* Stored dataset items
────────

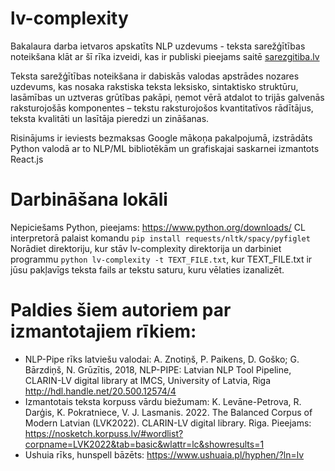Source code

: # lv-complexity
Bakalaura darba ietvaros apskatīts NLP uzdevums - teksta sarežģītības noteikšana klāt ar šī rīka izveidi, kas ir publiski pieejams saitē [sarezgitiba.lv](https://sarezgitiba.lv/)

Teksta sarežģītības noteikšana ir dabiskās valodas apstrādes nozares uzdevums, kas nosaka  rakstiska teksta leksisko, sintaktisko struktūru, lasāmības un uztveras grūtības pakāpi, ņemot vērā atdalot to trijās galvenās raksturojošās komponentes – tekstu raksturojošos kvantitatīvos rādītājus, teksta kvalitāti un lasītāja pieredzi un zināšanas.

Risinājums ir ieviests bezmaksas Google mākoņa pakalpojumā, izstrādāts Python valodā ar to NLP/ML bibliotēkām un grafiskajai saskarnei izmantots React.js

# Darbināšana lokāli

Nepiciešams Python, pieejams: https://www.python.org/downloads/
CL interpretorā palaist komandu `pip install requests/nltk/spacy/pyfiglet`
Norādiet direktoriju, kur stāv lv-complexity direktorija un darbiniet programmu `python lv-complexity -t TEXT_FILE.txt`, kur TEXT_FILE.txt ir jūsu pakļavīgs teksta fails ar tekstu saturu, kuru vēlaties izanalizēt. 

# Paldies šiem autoriem par izmantotajiem rīkiem:

- NLP-Pipe rīks latviešu valodai:  A. Znotiņš, P. Paikens, D. Goško; G. Bārzdiņš, N. Grūzītis, 2018, NLP-PIPE: Latvian NLP Tool Pipeline, CLARIN-LV digital library at IMCS, University of Latvia, Riga http://hdl.handle.net/20.500.12574/4 
- Izmantotais teksta korpuss vārdu biežumam: K. Levāne-Petrova, R. Darģis, K. Pokratniece, V. J. Lasmanis. 2022. The Balanced Corpus of Modern Latvian (LVK2022). CLARIN-LV digital library. Riga. Pieejams: https://nosketch.korpuss.lv/#wordlist?corpname=LVK2022&tab=basic&wlattr=lc&showresults=1
- Ushuia rīks, hunspell bāzēts: https://www.ushuaia.pl/hyphen/?ln=lv
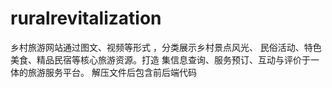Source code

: # ruralrevitalization
乡村旅游网站通过图文、视频等形式 ，分类展示乡村景点风光、 民俗活动、特色美食、精品民宿等核心旅游资源。打造 集信息查询、服务预订、互动与评价于一体的旅游服务平台。
解压文件后包含前后端代码
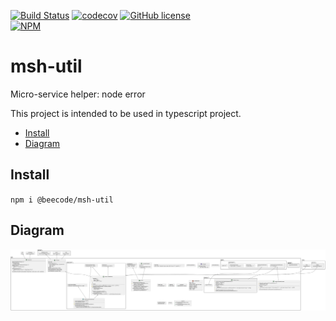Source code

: [![Build Status](https://beecode.semaphoreci.com/badges/msh-util/branches/main.svg?style=shields)](https://beecode.semaphoreci.com/projects/msh-util)
[![codecov](https://codecov.io/gh/beecode-rs/msh-util/branch/main/graph/badge.svg?token=fHc0YaxEiB)](https://codecov.io/gh/beecode-rs/msh-util)
[![GitHub license](https://img.shields.io/github/license/beecode-rs/msh-util)](https://github.com/beecode-rs/msh-util/blob/main/LICENSE)  
[![NPM](https://nodei.co/npm/@beecode/msh-util.png)](https://nodei.co/npm/@beecode/msh-util)

# msh-util

Micro-service helper: node error

This project is intended to be used in typescript project.

<!-- toc -->

- [Install](#install)
- [Diagram](#diagram)

<!-- tocstop -->

## Install

`npm i @beecode/msh-util`

## Diagram

![vision-diagram](resource/doc/vision/vision.svg)
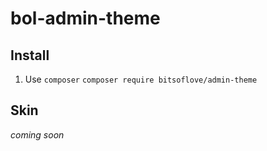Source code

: # bol-admin-theme

## Install

1. Use `composer` 
`composer require bitsoflove/admin-theme`

## Skin

_coming soon_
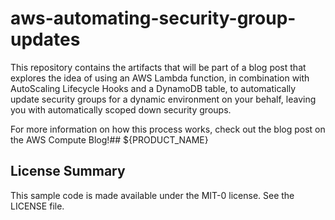 # aws-automating-security-group-updates
This repository contains the artifacts that will be part of a blog post that explores the idea of using an AWS Lambda function, in combination with AutoScaling Lifecycle Hooks and a DynamoDB table, to automatically update security groups for a dynamic environment on your behalf, leaving you with automatically scoped down security groups. 

For more information on how this process works, check out the blog post on the AWS Compute Blog!## ${PRODUCT_NAME}

## License Summary

This sample code is made available under the MIT-0 license. See the LICENSE file.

────────

* Directions for this task
Quote the entries in full. Any image among them is to be omitted from the copy.

* Expected output
Source code

: # lv-complexity
Bakalaura darba ietvaros apskatīts NLP uzdevums - teksta sarežģītības noteikšana klāt ar šī rīka izveidi, kas ir publiski pieejams saitē [sarezgitiba.lv](https://sarezgitiba.lv/)

Teksta sarežģītības noteikšana ir dabiskās valodas apstrādes nozares uzdevums, kas nosaka  rakstiska teksta leksisko, sintaktisko struktūru, lasāmības un uztveras grūtības pakāpi, ņemot vērā atdalot to trijās galvenās raksturojošās komponentes – tekstu raksturojošos kvantitatīvos rādītājus, teksta kvalitāti un lasītāja pieredzi un zināšanas.

Risinājums ir ieviests bezmaksas Google mākoņa pakalpojumā, izstrādāts Python valodā ar to NLP/ML bibliotēkām un grafiskajai saskarnei izmantots React.js

# Darbināšana lokāli

Nepiciešams Python, pieejams: https://www.python.org/downloads/
CL interpretorā palaist komandu `pip install requests/nltk/spacy/pyfiglet`
Norādiet direktoriju, kur stāv lv-complexity direktorija un darbiniet programmu `python lv-complexity -t TEXT_FILE.txt`, kur TEXT_FILE.txt ir jūsu pakļavīgs teksta fails ar tekstu saturu, kuru vēlaties izanalizēt. 

# Paldies šiem autoriem par izmantotajiem rīkiem:

- NLP-Pipe rīks latviešu valodai:  A. Znotiņš, P. Paikens, D. Goško; G. Bārzdiņš, N. Grūzītis, 2018, NLP-PIPE: Latvian NLP Tool Pipeline, CLARIN-LV digital library at IMCS, University of Latvia, Riga http://hdl.handle.net/20.500.12574/4 
- Izmantotais teksta korpuss vārdu biežumam: K. Levāne-Petrova, R. Darģis, K. Pokratniece, V. J. Lasmanis. 2022. The Balanced Corpus of Modern Latvian (LVK2022). CLARIN-LV digital library. Riga. Pieejams: https://nosketch.korpuss.lv/#wordlist?corpname=LVK2022&tab=basic&wlattr=lc&showresults=1
- Ushuia rīks, hunspell bāzēts: https://www.ushuaia.pl/hyphen/?ln=lv
Source code

: # ruralrevitalization
乡村旅游网站通过图文、视频等形式 ，分类展示乡村景点风光、 民俗活动、特色美食、精品民宿等核心旅游资源。打造 集信息查询、服务预订、互动与评价于一体的旅游服务平台。
解压文件后包含前后端代码
Source code

: [![Build Status](https://beecode.semaphoreci.com/badges/msh-util/branches/main.svg?style=shields)](https://beecode.semaphoreci.com/projects/msh-util)
[![codecov](https://codecov.io/gh/beecode-rs/msh-util/branch/main/graph/badge.svg?token=fHc0YaxEiB)](https://codecov.io/gh/beecode-rs/msh-util)
[![GitHub license](https://img.shields.io/github/license/beecode-rs/msh-util)](https://github.com/beecode-rs/msh-util/blob/main/LICENSE)  
[![NPM](https://nodei.co/npm/@beecode/msh-util.png)](https://nodei.co/npm/@beecode/msh-util)

# msh-util

Micro-service helper: node error

This project is intended to be used in typescript project.

<!-- toc -->

- [Install](#install)
- [Diagram](#diagram)

<!-- tocstop -->

## Install

`npm i @beecode/msh-util`

## Diagram

![vision-diagram](resource/doc/vision/vision.svg)
Source code

: # bol-admin-theme

## Install

1. Use `composer` 
`composer require bitsoflove/admin-theme`

## Skin

_coming soon_
 # aws-automating-security-group-updates
This repository contains the artifacts that will be part of a blog post that explores the idea of using an AWS Lambda function, in combination with AutoScaling Lifecycle Hooks and a DynamoDB table, to automatically update security groups for a dynamic environment on your behalf, leaving you with automatically scoped down security groups. 

For more information on how this process works, check out the blog post on the AWS Compute Blog!## ${PRODUCT_NAME}

## License Summary

This sample code is made available under the MIT-0 license. See the LICENSE file.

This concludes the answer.